[Extracted records]:

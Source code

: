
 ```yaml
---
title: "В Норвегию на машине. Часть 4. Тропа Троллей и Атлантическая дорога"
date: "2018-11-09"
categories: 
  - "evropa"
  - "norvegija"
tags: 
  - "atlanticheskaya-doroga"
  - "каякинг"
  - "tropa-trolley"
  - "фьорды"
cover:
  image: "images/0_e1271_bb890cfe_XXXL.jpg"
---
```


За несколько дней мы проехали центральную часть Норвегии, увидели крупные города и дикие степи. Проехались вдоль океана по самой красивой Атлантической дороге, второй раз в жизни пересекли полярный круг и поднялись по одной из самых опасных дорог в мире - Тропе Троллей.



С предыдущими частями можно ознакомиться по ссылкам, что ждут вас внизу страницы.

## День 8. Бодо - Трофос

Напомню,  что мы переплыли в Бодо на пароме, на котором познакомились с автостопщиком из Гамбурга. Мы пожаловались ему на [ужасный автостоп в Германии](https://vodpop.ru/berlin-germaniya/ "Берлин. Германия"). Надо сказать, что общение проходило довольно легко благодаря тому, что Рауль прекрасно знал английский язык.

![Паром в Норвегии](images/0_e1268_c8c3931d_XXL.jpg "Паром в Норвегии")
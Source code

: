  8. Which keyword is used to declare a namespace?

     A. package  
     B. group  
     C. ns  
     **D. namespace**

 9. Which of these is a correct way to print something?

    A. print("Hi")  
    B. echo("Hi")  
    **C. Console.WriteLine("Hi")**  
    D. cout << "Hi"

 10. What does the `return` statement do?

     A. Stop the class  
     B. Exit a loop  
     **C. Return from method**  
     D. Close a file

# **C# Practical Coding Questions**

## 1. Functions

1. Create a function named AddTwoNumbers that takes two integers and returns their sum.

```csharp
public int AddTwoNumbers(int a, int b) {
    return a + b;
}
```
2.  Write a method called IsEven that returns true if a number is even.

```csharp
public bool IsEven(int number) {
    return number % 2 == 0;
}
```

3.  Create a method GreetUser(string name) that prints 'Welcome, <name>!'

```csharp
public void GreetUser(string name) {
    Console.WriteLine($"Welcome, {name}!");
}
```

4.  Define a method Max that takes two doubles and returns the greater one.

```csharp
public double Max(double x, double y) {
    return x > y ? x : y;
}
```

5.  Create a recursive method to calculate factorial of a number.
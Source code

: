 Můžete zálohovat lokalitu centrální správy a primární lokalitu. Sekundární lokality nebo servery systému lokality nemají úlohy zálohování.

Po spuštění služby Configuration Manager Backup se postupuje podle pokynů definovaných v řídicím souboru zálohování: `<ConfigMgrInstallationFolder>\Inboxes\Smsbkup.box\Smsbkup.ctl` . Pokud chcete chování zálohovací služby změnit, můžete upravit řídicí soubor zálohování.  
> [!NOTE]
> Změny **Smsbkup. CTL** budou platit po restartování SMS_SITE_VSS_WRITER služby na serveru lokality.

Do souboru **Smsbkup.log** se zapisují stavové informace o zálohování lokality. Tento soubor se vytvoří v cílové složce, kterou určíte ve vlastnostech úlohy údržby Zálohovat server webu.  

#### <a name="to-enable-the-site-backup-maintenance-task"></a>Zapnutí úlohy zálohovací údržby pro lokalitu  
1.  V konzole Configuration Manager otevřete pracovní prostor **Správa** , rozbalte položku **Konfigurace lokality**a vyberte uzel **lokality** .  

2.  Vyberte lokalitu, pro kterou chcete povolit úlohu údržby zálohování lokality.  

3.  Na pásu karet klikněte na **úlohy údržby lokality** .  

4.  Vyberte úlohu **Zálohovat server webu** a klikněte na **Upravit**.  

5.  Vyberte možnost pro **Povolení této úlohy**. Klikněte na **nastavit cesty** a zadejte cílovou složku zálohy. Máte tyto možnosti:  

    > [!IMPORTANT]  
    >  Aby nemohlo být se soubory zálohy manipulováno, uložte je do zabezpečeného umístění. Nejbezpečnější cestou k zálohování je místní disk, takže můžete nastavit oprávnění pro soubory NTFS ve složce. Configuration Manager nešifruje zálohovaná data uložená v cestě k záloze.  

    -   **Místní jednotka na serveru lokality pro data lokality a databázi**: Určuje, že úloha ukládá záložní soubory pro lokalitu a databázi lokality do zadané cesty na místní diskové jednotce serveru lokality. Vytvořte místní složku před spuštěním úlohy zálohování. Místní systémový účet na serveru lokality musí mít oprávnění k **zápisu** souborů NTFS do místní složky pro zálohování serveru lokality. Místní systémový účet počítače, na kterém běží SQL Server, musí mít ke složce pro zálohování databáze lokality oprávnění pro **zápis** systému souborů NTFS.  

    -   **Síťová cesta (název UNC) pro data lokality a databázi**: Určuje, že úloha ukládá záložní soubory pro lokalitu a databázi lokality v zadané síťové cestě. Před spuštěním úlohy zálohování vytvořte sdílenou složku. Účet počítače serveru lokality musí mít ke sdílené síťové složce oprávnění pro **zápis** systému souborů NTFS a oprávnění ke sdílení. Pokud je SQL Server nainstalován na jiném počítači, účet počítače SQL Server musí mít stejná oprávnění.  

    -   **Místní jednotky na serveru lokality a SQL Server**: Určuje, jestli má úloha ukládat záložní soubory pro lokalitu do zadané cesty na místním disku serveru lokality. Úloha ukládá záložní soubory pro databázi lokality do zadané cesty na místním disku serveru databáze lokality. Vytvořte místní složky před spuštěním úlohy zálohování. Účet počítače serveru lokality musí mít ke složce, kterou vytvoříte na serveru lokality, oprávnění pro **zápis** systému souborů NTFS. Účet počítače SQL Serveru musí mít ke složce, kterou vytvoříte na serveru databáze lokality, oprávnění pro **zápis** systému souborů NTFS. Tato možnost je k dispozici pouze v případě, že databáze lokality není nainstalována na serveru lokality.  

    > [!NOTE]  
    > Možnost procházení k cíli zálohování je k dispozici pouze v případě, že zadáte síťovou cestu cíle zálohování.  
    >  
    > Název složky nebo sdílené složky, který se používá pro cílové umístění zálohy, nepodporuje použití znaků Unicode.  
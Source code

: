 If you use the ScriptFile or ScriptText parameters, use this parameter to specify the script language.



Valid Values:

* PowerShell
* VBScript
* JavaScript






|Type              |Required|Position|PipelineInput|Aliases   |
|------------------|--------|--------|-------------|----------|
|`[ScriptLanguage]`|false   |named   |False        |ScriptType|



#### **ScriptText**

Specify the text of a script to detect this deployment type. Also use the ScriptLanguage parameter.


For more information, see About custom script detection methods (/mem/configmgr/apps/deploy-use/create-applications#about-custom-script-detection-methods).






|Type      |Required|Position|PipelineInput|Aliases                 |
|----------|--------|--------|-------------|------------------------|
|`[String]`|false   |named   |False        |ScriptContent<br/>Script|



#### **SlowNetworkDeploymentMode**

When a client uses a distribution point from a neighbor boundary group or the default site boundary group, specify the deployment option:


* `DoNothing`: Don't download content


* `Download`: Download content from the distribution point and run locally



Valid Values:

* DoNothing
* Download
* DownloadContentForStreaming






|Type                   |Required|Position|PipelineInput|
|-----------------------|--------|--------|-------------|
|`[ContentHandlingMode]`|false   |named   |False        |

[Task directions]: Quote the listing above, but only from the line that shows "Vyberte možnost pro" through the line that shows "cestě k záloze.".

[Finished task]:
5.  Vyberte možnost pro **Povolení této úlohy**. Klikněte na **nastavit cesty** a zadejte cílovou složku zálohy. Máte tyto možnosti:  

    > [!IMPORTANT]  
    >  Aby nemohlo být se soubory zálohy manipulováno, uložte je do zabezpečeného umístění. Nejbezpečnější cestou k zálohování je místní disk, takže můžete nastavit oprávnění pro soubory NTFS ve složce. Configuration Manager nešifruje zálohovaná data uložená v cestě k záloze.  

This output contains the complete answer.